It was a hot sunny day as cars were screeching down the highway. Trucks were swerving left and right as pedestrians ran across the street. My close friend quickly pulled over to the side of the road, parked the car and looked at me. “Are you ready?” she asked.
I put on my reflective sunglasses providing me with the strong sense of anonymity. Looking into someone’s eyes is a dominant passageway of reading emotion. I wasn’t going to have that. I took a deep breath and nodded. It was time.
We stepped onto the busy highway, immediately feeling the sun’s heat on our faces. Ahead was a metal stairway and up above was my destination. The George Washington Bridge.

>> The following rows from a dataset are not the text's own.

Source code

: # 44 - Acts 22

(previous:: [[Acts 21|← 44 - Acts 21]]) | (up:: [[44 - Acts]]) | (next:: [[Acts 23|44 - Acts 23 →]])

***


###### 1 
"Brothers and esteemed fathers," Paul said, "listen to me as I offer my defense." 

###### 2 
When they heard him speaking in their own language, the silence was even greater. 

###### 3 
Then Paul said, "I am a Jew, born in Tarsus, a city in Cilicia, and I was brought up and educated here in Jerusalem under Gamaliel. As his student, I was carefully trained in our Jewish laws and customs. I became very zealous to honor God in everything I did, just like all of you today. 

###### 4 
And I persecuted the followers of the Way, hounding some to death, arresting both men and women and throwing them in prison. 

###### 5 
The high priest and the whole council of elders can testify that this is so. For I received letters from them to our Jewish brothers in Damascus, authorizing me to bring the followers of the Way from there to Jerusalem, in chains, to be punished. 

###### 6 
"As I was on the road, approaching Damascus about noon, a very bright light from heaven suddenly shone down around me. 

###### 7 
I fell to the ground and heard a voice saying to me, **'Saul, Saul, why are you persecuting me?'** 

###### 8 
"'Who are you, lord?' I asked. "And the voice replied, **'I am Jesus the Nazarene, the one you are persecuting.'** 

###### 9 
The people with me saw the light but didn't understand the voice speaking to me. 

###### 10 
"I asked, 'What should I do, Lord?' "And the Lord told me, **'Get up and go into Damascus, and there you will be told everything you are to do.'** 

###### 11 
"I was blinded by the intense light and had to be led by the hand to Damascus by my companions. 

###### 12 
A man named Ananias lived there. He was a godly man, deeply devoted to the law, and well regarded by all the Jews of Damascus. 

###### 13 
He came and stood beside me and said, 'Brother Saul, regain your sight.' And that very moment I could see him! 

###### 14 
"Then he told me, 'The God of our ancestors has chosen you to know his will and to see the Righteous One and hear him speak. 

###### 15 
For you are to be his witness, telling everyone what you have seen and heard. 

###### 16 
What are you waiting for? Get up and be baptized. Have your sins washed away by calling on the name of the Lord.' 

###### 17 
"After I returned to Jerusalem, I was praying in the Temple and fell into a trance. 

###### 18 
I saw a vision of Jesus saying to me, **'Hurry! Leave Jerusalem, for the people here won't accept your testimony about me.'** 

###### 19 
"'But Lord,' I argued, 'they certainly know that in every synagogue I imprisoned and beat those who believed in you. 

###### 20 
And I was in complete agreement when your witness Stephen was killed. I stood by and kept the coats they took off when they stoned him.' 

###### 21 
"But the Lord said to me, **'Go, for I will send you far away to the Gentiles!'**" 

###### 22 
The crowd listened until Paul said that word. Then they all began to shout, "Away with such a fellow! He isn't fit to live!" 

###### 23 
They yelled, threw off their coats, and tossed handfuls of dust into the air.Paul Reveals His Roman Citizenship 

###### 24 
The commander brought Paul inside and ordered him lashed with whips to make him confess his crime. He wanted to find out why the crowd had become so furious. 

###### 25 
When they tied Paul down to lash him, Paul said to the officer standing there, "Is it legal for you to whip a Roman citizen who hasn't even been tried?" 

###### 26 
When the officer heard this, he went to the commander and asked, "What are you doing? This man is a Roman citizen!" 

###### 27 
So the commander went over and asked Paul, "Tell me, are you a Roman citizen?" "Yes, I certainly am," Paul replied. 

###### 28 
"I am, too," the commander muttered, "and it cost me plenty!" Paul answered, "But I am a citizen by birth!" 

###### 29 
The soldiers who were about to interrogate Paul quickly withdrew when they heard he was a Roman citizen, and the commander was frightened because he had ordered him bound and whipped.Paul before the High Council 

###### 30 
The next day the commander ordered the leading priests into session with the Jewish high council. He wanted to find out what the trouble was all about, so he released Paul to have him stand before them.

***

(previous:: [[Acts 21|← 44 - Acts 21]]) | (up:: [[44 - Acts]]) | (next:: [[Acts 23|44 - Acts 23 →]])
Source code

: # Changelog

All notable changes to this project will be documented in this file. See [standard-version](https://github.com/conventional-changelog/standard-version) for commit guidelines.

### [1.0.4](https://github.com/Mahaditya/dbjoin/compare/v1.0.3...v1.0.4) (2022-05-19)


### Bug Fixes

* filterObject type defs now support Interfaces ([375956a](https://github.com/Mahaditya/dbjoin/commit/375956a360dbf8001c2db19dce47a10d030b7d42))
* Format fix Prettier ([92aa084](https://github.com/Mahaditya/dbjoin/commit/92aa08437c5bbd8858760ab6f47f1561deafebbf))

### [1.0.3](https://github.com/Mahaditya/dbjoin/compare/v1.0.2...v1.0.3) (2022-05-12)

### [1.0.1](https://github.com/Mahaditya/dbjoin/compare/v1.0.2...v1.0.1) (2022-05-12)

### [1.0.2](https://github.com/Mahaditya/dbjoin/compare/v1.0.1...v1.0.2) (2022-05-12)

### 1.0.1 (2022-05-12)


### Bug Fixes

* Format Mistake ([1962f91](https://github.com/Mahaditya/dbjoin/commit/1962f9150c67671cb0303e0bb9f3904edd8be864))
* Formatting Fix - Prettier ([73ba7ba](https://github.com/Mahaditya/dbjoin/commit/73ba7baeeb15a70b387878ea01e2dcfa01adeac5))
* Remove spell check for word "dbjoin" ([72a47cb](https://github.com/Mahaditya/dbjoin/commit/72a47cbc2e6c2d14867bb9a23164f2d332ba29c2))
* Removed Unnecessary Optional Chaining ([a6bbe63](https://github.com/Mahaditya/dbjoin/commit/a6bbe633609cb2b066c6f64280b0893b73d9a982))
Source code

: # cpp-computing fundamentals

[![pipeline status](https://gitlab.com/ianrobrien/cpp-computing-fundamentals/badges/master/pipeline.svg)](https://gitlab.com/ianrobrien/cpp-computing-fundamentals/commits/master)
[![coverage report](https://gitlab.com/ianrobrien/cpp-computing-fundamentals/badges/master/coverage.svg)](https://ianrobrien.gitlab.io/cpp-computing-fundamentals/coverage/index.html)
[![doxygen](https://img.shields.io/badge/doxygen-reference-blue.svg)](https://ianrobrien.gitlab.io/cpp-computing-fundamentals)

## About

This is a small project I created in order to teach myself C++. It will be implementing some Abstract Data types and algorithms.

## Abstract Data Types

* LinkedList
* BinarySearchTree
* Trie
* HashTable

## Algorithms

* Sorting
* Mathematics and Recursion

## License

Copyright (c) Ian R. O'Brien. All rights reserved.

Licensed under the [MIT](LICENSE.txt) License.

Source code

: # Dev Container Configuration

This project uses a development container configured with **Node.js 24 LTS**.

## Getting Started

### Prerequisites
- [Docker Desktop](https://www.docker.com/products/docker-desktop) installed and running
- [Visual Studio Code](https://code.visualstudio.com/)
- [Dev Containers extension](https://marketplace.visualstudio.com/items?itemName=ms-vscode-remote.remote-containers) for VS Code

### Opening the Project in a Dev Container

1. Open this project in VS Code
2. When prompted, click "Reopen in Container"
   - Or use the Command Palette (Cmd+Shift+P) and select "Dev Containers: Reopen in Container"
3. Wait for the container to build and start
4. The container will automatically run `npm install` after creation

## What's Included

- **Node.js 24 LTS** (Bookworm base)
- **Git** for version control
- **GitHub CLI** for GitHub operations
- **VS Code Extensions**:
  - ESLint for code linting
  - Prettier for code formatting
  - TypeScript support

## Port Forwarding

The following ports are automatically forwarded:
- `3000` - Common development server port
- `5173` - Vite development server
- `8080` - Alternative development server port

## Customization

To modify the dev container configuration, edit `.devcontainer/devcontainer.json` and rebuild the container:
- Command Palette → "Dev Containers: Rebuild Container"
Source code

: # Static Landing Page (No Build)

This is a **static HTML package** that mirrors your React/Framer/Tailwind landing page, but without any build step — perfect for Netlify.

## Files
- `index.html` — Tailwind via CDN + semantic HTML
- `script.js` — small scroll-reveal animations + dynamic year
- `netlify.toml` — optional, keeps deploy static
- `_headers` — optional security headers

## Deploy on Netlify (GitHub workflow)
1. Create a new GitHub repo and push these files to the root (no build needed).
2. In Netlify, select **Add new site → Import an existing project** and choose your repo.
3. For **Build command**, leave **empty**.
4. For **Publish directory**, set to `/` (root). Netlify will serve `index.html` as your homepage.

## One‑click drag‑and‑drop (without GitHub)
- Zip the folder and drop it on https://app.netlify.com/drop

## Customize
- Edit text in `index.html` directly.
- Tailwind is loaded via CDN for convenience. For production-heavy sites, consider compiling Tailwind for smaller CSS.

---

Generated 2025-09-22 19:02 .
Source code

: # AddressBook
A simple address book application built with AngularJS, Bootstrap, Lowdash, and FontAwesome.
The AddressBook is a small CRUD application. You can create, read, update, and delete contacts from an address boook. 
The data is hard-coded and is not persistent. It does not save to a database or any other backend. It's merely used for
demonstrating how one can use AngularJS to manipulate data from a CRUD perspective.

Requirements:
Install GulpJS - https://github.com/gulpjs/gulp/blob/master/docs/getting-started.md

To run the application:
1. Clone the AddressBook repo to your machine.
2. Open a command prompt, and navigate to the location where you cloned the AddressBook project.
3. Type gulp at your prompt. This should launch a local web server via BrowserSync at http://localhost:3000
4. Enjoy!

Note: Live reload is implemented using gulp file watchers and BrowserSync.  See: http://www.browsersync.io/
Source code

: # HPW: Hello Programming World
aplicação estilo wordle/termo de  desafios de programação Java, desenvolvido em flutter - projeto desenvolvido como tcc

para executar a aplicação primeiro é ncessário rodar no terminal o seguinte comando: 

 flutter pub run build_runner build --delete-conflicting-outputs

I felt my body begin to tremble, as I grasped onto the hot metal railing, pulling myself upward. The honks and screeches of the racing cars grew louder, the sun rays burned through my skin and the thoughts in my head began to escape. We began to walk towards the center of the bridge, dodging cyclists and runners. My friend plugged in her iPod as the wind became stronger and the noise grew louder. I felt the bridge under my feet rumble so violently that I couldn’t differentiate between the thumping of my heart and the shift of the bridge’s surface.
With every step towards the center, it became harder to breathe. I didn’t know what I was doing, or why I was there. Around me I saw signs. “You’re Not Alone,” one said. “In Crisis? Call the Life-Net hotline” said the other. I began to wonder how many people must have had to jumped in order for those signs to go up.
Finally at the center, I looked out to the view in front of me. Clasping tightly to the railing, blocking out the screams of the rolling tires and momentarily forgetting the blazing heat, I gazed out to the horizon of river and silently observed very ounce of water ahead of me. I followed the water with my eyes as the waves swarmed under the bridge until I was looking directly below me. It must have been at least 500 feet. It was a long way down.
I quickly turned around and watched as each vehicle sped by. For a moment, I saw my life flash across my eyes, as each car and each truck represented a portion of my life; my family, my academics, my friends, my career, and so on. They were all on the same journey, rushing towards the same direction. But there I was, disconnected, watching it all go by from the sideline. All my life I’ve been trying to perfect these areas, hoping to fix every broken patch in my life. If I were to jump in front of any of these moving cars, surely I’d die instantaneously. Instead of fixing the patch, I would have killed myself.
And that’s when it hit me. All my life I’ve been jumping in front of each car, attempting to fix every part of my life that may have beyond me in exchange of hurting myself. I’ve brought negligence onto my own life, failing to realize that just like I couldn’t stop these cars, I also can’t stop the amount of unexpected struggles that will come along on my journey. I’d have to step aside and let them pass. Some of these cars will crash on their own, and some will make it to their destination. But they’d have to do without me. I’d have to watch them drive by. For isn’t that what life’s all about? Struggles and obstacles that we attempt to fix , even if it mean risking our own well-being? But like the screeching cars and trucks on the highway, life simply, moves on.
And so I turned back towards the edge of the bridge facing the horizon of the water and the city. Every person that came here, did they realize this? That life was one major highway of life obstacles and experiences rushing by. Maybe some did and embraced it. While others, decided to take a leap of faith, literally. I held on tighter to the iron rail as the noise level once more began to rise. For a moment, I couldn’t handle everything that was going on in my life. I couldn’t stop these cars. I felt a lump in my throat as tears began to fall down my cheek under my large reflexive sunglasses. I felt lost and alone despite the signs behind me. I felt a loss of control on my life, just as helpless of not being able to stop the speeding cars. I sobbed uncontrollably as the bridge continued to shake beneath me. What made me any different from anyone who jumped before me?
So, I did let go of the railing.
But instead, I let go and walked in the opposite direction. I looked at my friend knowing she couldn’t see behind my large shades and into my cried, red eyes and smiled, signaling that it was time to go.
I didn’t jump. But my burdens did. And so I left it all behind as I walked in the same direction as the traffic, with every car, every truck, every experience, every struggle. All in that moment, everything was moving along, and I wasn’t going to stop it.